Вышел Маяковский. Он взошел на трибуну, без грима, в своем собственном костюме. Он был как бы над толпою, над городом; ведь он — сын города, и город воздвиг ему памятник. За что? Хотя бы за то, что он поэт. «Издевайтесь надо мною! — словно говорил Маяковский, — я стою, как памятник, среди вас. Смейтесь, я — поэт. Я нищий и принц в одно и то же время. Я — рыцарь на час. Мое богатство и мое утешение — {279} любовь. Моя радость в том, что я поэт. Я — стремление, вы подножие. Я иду на вас, против вас и с вами — но иду над вами. Я великолепен в это мгновение, ибо вы — жалки. Вы — стадо, я — вождь. Но я люблю вас. Я одинок, я голоден, я нищий… Почему? Только потому, что я — поэт, только потому, что я чувствую и страдаю. Вот мои грезы, — возьмите их, если можете. Вот моя трагедия — вы не сумеете взять ее»…

Всего этого, разумеется, не говорил Маяковский, но мне казалось, что он говорил так. Потом он сел на картон, изображающий полено. Потом стал говорить тысячелетний старик: все картонные куклы — это его сны, сны человеческой души, одинокой, забытой, затравленной в хаосе движений.

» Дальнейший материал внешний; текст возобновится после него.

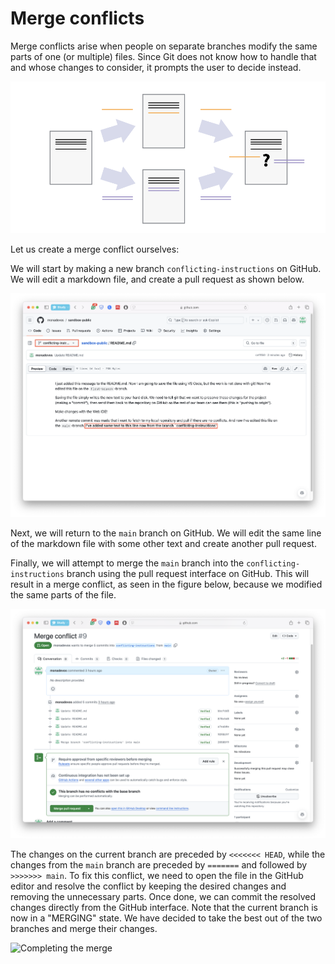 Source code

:# Merge conflicts
Merge conflicts arise when people on separate branches modify the same parts of one (or multiple) files. Since Git does not know how to handle that and whose changes to consider, it prompts the user to decide instead.

![Visualisation of a merge conflict](./images/mconflict1.png)

Let us create a merge conflict ourselves:

We will start by making a new branch `conflicting-instructions` on GitHub. We will edit a markdown file, and create a pull request as shown below.

![Creating a pull request](./images/mconflict2.png)

Next, we will return to the `main` branch on GitHub. We will edit the same line of the markdown file with some other text and create another pull request.

Finally, we will attempt to merge the `main` branch into the `conflicting-instructions` branch using the pull request interface on GitHub. This will result in a merge conflict, as seen in the figure below, because we modified the same parts of the file.

![Merge conflict](./images/mconflict5.png)

The changes on the current branch are preceded by `<<<<<<< HEAD`, while the changes from the `main` branch are preceded by `=======` and followed by `>>>>>>> main`. To fix this conflict, we need to open the file in the GitHub editor and resolve the conflict by keeping the desired changes and removing the unnecessary parts. Once done, we can commit the resolved changes directly from the GitHub interface. Note that the current branch is now in a "MERGING" state. We have decided to take the best out of the two branches and merge their changes.

![Completing the merge](./images/mconflict6.png)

Маяковский был в своей собственной желтой кофте; Маяковский ходил и курил, как ходят и курят все люди. А вокруг двигались куклы, и в их причудливых движениях, в их странных словах было много и непонятного и жуткого оттого, что и вся жизнь непонятна и в ней — много жути. И зал, вслушивавшийся в трагедию Маяковского, зал со своим смехом и дешевыми остротами был также непонятен. И было непонятно и жутко, когда со сцены неслись слова, подобные тем, какие говорил Маяковский. Он же действительно говорил так: «Вы — крысы…» И в ответ люди хохотали, их хохот напоминал тогда боязливое царапанье крыс в открытые двери. «Не уходите, Маяковский», — кричала насмешливо публика, когда он растерянный, взволнованно собирал в большой {280} мешок и слезы, и газетные листочки, и свои картонные игрушки, и насмешки зала — в большой холщовый мешок; он собирал их с тем, чтобы уйти в вечность, в бесконечно широкие пространства и к морю…

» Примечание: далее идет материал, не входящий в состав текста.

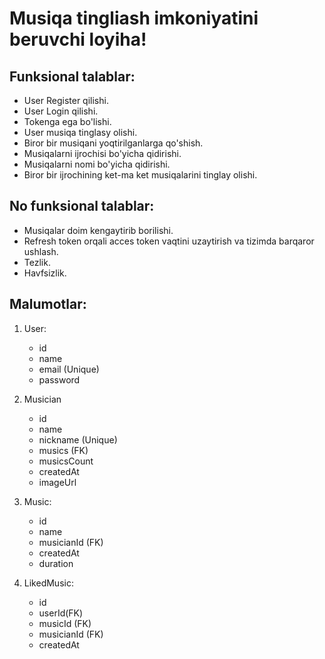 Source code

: # Musiqa tingliash imkoniyatini beruvchi loyiha!

## Funksional talablar:
- User Register qilishi.
- User Login qilishi.
- Tokenga ega bo'lishi.
- User musiqa tinglasy olishi.
- Biror bir musiqani yoqtirilganlarga qo'shish.
- Musiqalarni ijrochisi bo'yicha qidirishi.
- Musiqalarni nomi bo'yicha qidirishi.
- Biror bir ijrochining ket-ma ket musiqalarini tinglay olishi.

## No funksional talablar:
- Musiqalar doim kengaytirib borilishi.
- Refresh token orqali acces token vaqtini uzaytirish va tizimda barqaror ushlash.
- Tezlik.
- Havfsizlik.


## Malumotlar:

1. User:
    - id
    - name
    - email (Unique)
    - password


2.  Musician
    - id
    - name
    - nickname (Unique)
    - musics (FK)
    - musicsCount
    - createdAt
    - imageUrl

3. Music:
    - id
    - name
    - musicianId (FK)
    - createdAt
    - duration

4. LikedMusic:
    - id
    - userId(FK)
    - musicId (FK)
    - musicianId (FK)
    - createdAt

Ничего нельзя было понять… Маяковский — плохой режиссер, плохой актер, а футуристическая труппа — это молодежь, только лепечущая. Разумеется, они плохо играли, плохо и непонятно произносили слова, но все же у них было, мне кажется, что-то от всей души. Зал же слушал слишком грубо для того, чтобы хоть что-нибудь могло долететь со сцены. Однако, за время представления мои глаза дважды наполнялись слезами. Я был тронут и взволнован.

Мне сделалось невыразимо грустно, когда я пришел домой; грустно не от спектакля, не от дурного представления, но лишь от того, что я как бы соприкоснулся в тот вечер со скорбью, соприкоснулся с вечно затравленной человеческой душой, которая, как принц в лохмотьях нищего, нашла исход своим слезам в бунте футуристов.

После первого спектакля я почувствовал, что футуристы провалились. Они не выдержали экзамена перед современным зрителем. Зритель ушел разочарованный. Были слабые аплодисменты и слабое шиканье. Публика вызывала автора, но больше для смеха. Пожалуй, хуже всего, что скандала большого не было, да и смеха особенного. Просто было что-то, не совсем то, что ожидала праздная толпа и вот потому она стала шипеть: шипели хорошенькие личики женщин; шипели изящные мужчины во фраках и {281} смокингах, многие отмахивались, некоторые снисходительно острили и шутили. На рецензентских лицах была разлита приятность чуть-чуть снисходительная, но особенного возмущения не чувствовалось. «Странно!.. Не за этим все они пришли, волновались и чего-то ждали: а вдруг талантливо?» И если бы это оказалось талантливым, как вместить тогда футуризм в свои рамки? Но неслышно, незримо пронеслось по залу: «Бездарно». Рецензенты облегченно вздохнули. Кто произнес этот суд? Неизвестно. Футуристы не сумели быть развязными до конца. Они были еще застенчивы, и это их погубило, — были слишком неопытны. Какое дело кому бы то ни было до каких-то проблем? Толпа не восприняла их. Не поняла совершенно. И рецензенты могли спокойно, пожалуй, снисходительно, слегка пощелкать и погрызть уже и так уничтоженного и раздавленного врага: это вовсе не страшный бунтарь — футурист, — он просто немного беззастенчив относительно чужого кармана, — вот и все…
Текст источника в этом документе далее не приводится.